Rising sea levels threaten Sydney and Melbourne, say scientists

A team of Australia’s top scientists warned yesterday that coastal regions near the country’s largest cities of Sydney and Melbourne are highly vulnerable to rising sea levels caused by global warming. The government-appointed Climate Commission said sea levels may rise 0.5m to 1m by 2100, threatening areas covering much of Australia’s population and infrastructure.
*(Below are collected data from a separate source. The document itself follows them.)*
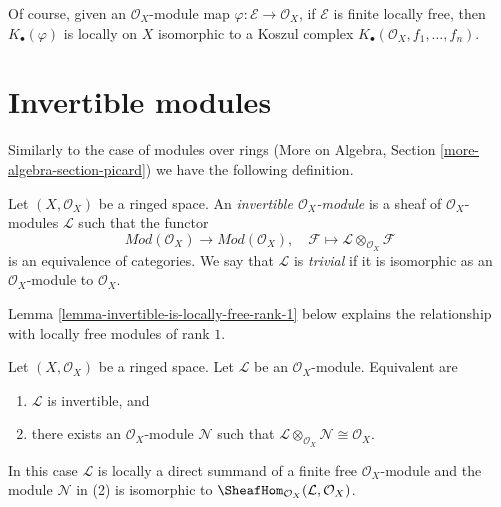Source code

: \noindent
Of course, given an $\mathcal{O}_X$-module map
$\varphi : \mathcal{E} \to \mathcal{O}_X$,
if $\mathcal{E}$ is finite locally free, then
$K_\bullet(\varphi)$ is locally on $X$ isomorphic to a Koszul complex
$K_\bullet(\mathcal{O}_X, f_1, \ldots, f_n)$.



\section{Invertible modules}
\label{section-invertible}

\noindent
Similarly to the case of modules over rings
(More on Algebra, Section \ref{more-algebra-section-picard})
we have the following definition.

\begin{definition}
\label{definition-invertible}
Let $(X, \mathcal{O}_X)$ be a ringed space. An
{\it invertible $\mathcal{O}_X$-module} is a sheaf
of $\mathcal{O}_X$-modules $\mathcal{L}$ such that
the functor
$$
\textit{Mod}(\mathcal{O}_X) \longrightarrow \textit{Mod}(\mathcal{O}_X),\quad
\mathcal{F} \longmapsto \mathcal{L} \otimes_{\mathcal{O}_X} \mathcal{F}
$$
is an equivalence of categories. We say that $\mathcal{L}$ is
{\it trivial} if it is isomorphic as an $\mathcal{O}_X$-module
to $\mathcal{O}_X$.
\end{definition}

\noindent
Lemma \ref{lemma-invertible-is-locally-free-rank-1}
below explains the relationship with locally free modules
of rank $1$.

\begin{lemma}
\label{lemma-invertible}
Let $(X, \mathcal{O}_X)$ be a ringed space. Let $\mathcal{L}$
be an $\mathcal{O}_X$-module. Equivalent are
\begin{enumerate}
\item $\mathcal{L}$ is invertible, and
\item there exists an $\mathcal{O}_X$-module $\mathcal{N}$
such that
$\mathcal{L} \otimes_{\mathcal{O}_X} \mathcal{N} \cong \mathcal{O}_X$.
\end{enumerate}
In this case $\mathcal{L}$ is locally a direct summand of a finite free
$\mathcal{O}_X$-module and the module $\mathcal{N}$ in (2) is isomorphic to
$\SheafHom_{\mathcal{O}_X}(\mathcal{L}, \mathcal{O}_X)$.
\end{lemma}

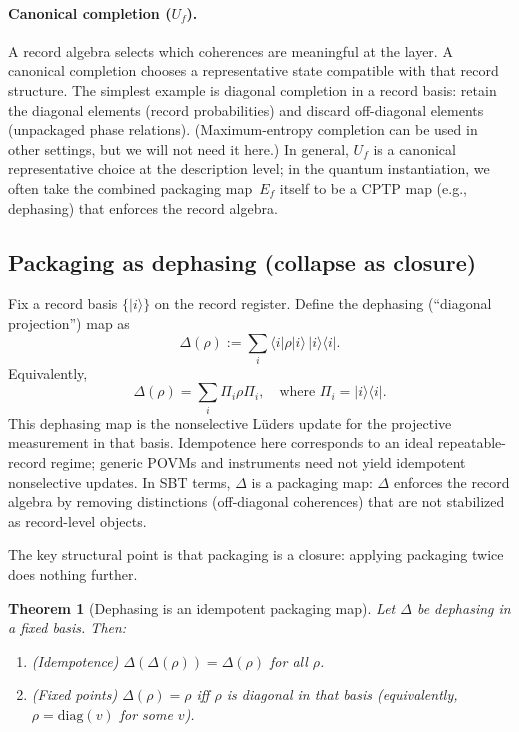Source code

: \documentclass[11pt]{article}
\newtheorem{theorem}{Theorem}
\begin{document}
\paragraph{Canonical completion ($U_f$).}
A record algebra selects which coherences are meaningful at the layer.
A canonical completion chooses a representative state compatible with that record structure.
The simplest example is diagonal completion in a record basis: retain the diagonal elements (record probabilities) and discard off-diagonal elements (unpackaged phase relations).
(Maximum-entropy completion can be used in other settings, but we will not need it here.)
In general, $U_f$ is a canonical representative choice at the description level; in the quantum instantiation, we often take the combined packaging map~$E_f$ itself to be a CPTP map (e.g., dephasing) that enforces the record algebra.

\subsection{Packaging as dephasing (collapse as closure)}

Fix a record basis $\{|i\rangle\}$ on the record register.
Define the dephasing (``diagonal projection'') map as
\[
\Delta(\rho) := \sum_i \langle i|\rho|i\rangle\, |i\rangle\!\langle i|.
\]
Equivalently,
\[
\Delta(\rho)=\sum_i \Pi_i \rho \Pi_i,\quad \text{where } \Pi_i = |i\rangle\!\langle i|.
\]
This dephasing map is the nonselective L\"uders update for the projective measurement in that basis.\cite{NielsenChuang2010QCQI} Idempotence here corresponds to an ideal repeatable-record regime; generic POVMs and instruments need not yield idempotent nonselective updates.
In SBT terms, $\Delta$ is a packaging map: $\Delta$ enforces the record algebra by removing distinctions (off-diagonal coherences) that are not stabilized as record-level objects.

The key structural point is that packaging is a closure: applying packaging twice does nothing further.

\begin{theorem}[Dephasing is an idempotent packaging map]\label{thm:dephase}
Let $\Delta$ be dephasing in a fixed basis.
Then:
\begin{enumerate}
  \item (Idempotence) $\Delta(\Delta(\rho))=\Delta(\rho)$ for all $\rho$.
  \item (Fixed points) $\Delta(\rho)=\rho$ iff $\rho$ is diagonal in that basis (equivalently, $\rho=\mathrm{diag}(v)$ for some $v$).
\end{enumerate}
\end{theorem}
\end{document}
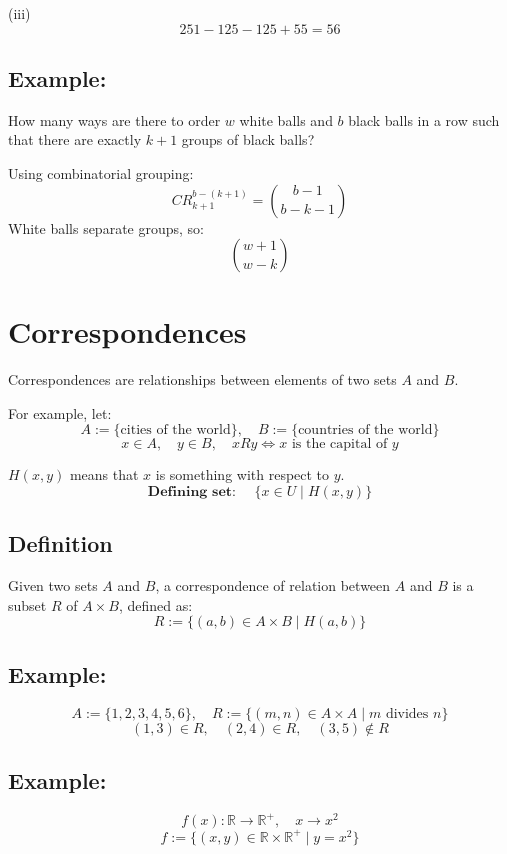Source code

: \documentclass[11pt]{article}
\begin{document}
(iii)
\[
251 - 125 - 125 + 55 = 56
\]

\subsection*{Example:}
How many ways are there to order \( w \) white balls and \( b \) black balls in a row such that there are exactly \( k+1 \) groups of black balls?

Using combinatorial grouping:
\[ CR_{k+1}^{b-(k+1)} = \binom{b-1}{b-k-1} \]
White balls separate groups, so:
\[ \binom{w+1}{w-k} \]

\section{Correspondences}
Correspondences are relationships between elements of two sets $A$ and $B$.

For example, let:
\[
A := \{\text{cities of the world}\}, \quad B := \{\text{countries of the world}\}
\]
\[
x \in A, \quad y \in B, \quad xRy \Longleftrightarrow x \text{ is the capital of } y
\]

$H(x,y)$ means that $x$ is something with respect to $y$.
\[
\textbf{Defining set: } \quad \{x \in U \mid H(x,y)\}
\]

\subsection{Definition}
Given two sets $A$ and $B$, a correspondence of relation between $A$ and $B$ is a subset $R$ of $A \times B$, defined as:
\[
R := \{(a,b) \in A \times B \mid H(a,b)\}
\]

\subsection*{Example:}
\[
A := \{1, 2, 3, 4, 5, 6\}, \quad R := \{(m,n) \in A \times A \mid m \text{ divides } n\}
\]
\[
(1,3) \in R, \quad (2,4) \in R, \quad (3,5) \notin R
\]

\subsection*{Example:}
\[
f(x) : \mathbb{R} \rightarrow \mathbb{R}^+, \quad x \rightarrow x^2
\]
\[
f := \{(x,y) \in \mathbb{R} \times \mathbb{R}^+ \mid y = x^2\}
\]
\end{document}
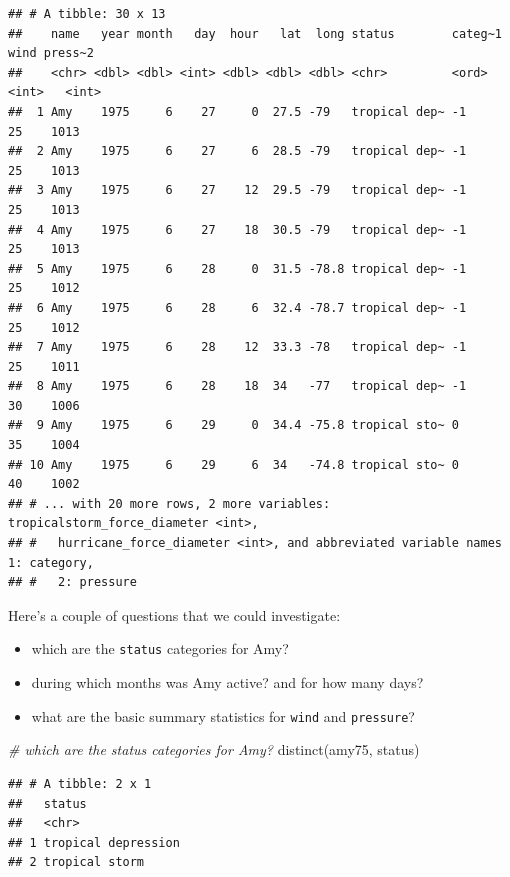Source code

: \documentclass[
]{book}
\newenvironment{Shaded}{\begin{snugshade}}{\end{snugshade}}
\newcommand{\CommentTok}[1]{\textcolor[rgb]{0.56,0.35,0.01}{\textit{#1}}}
\newcommand{\FunctionTok}[1]{\textcolor[rgb]{0.00,0.00,0.00}{#1}}
\newcommand{\NormalTok}[1]{#1}
\begin{document}
\begin{verbatim}
## # A tibble: 30 x 13
##    name   year month   day  hour   lat  long status        categ~1  wind press~2
##    <chr> <dbl> <dbl> <int> <dbl> <dbl> <dbl> <chr>         <ord>   <int>   <int>
##  1 Amy    1975     6    27     0  27.5 -79   tropical dep~ -1         25    1013
##  2 Amy    1975     6    27     6  28.5 -79   tropical dep~ -1         25    1013
##  3 Amy    1975     6    27    12  29.5 -79   tropical dep~ -1         25    1013
##  4 Amy    1975     6    27    18  30.5 -79   tropical dep~ -1         25    1013
##  5 Amy    1975     6    28     0  31.5 -78.8 tropical dep~ -1         25    1012
##  6 Amy    1975     6    28     6  32.4 -78.7 tropical dep~ -1         25    1012
##  7 Amy    1975     6    28    12  33.3 -78   tropical dep~ -1         25    1011
##  8 Amy    1975     6    28    18  34   -77   tropical dep~ -1         30    1006
##  9 Amy    1975     6    29     0  34.4 -75.8 tropical sto~ 0          35    1004
## 10 Amy    1975     6    29     6  34   -74.8 tropical sto~ 0          40    1002
## # ... with 20 more rows, 2 more variables: tropicalstorm_force_diameter <int>,
## #   hurricane_force_diameter <int>, and abbreviated variable names 1: category,
## #   2: pressure
\end{verbatim}

Here's a couple of questions that we could investigate:

\begin{itemize}
\item
  which are the \texttt{status} categories for Amy?
\item
  during which months was Amy active? and for how many days?
\item
  what are the basic summary statistics for \texttt{wind} and \texttt{pressure}?
\end{itemize}

\begin{Shaded}
\begin{Highlighting}[]
\CommentTok{\# which are the \textasciigrave{}status\textasciigrave{} categories for Amy?}
\FunctionTok{distinct}\NormalTok{(amy75, status)}
\end{Highlighting}
\end{Shaded}

\begin{verbatim}
## # A tibble: 2 x 1
##   status             
##   <chr>              
## 1 tropical depression
## 2 tropical storm
\end{verbatim}
\end{document}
Sydney may even see “extreme events” once a month by 2100, with the increasing likelihood of damaging floods, storm surges and king tides around the coast, reported The Sydney Morning Herald. “While a sea-level rise of 0.5 metre … may not seem like a matter for much concern, such modest levels of sea-level rise can lead to unexpectedly large increases in the frequency of extreme high sea-level events,” the commission said in a report titled The Critical Decade. The report aims to shift Australia’s current political debate over the government’s climate policy, which has polarised voters and been used by opposition parties to attack its parliamentary rivals. “This is the critical decade. Decisions we make from now to 2020 will determine the severity of climate change,” said the scientists, whose report was handed to Prime Minister Julia Gillard. “To minimise this risk, we must decarbonise our economy and move to clean energy sources by 2050. Carbon emissions must peak within the next few years and then strongly decline,” they said. Australia’s 22 million people are responsible for about 1.5 per cent of mankind’s greenhouse gas pollution, making it the developed world’s top per-capita carbon polluter.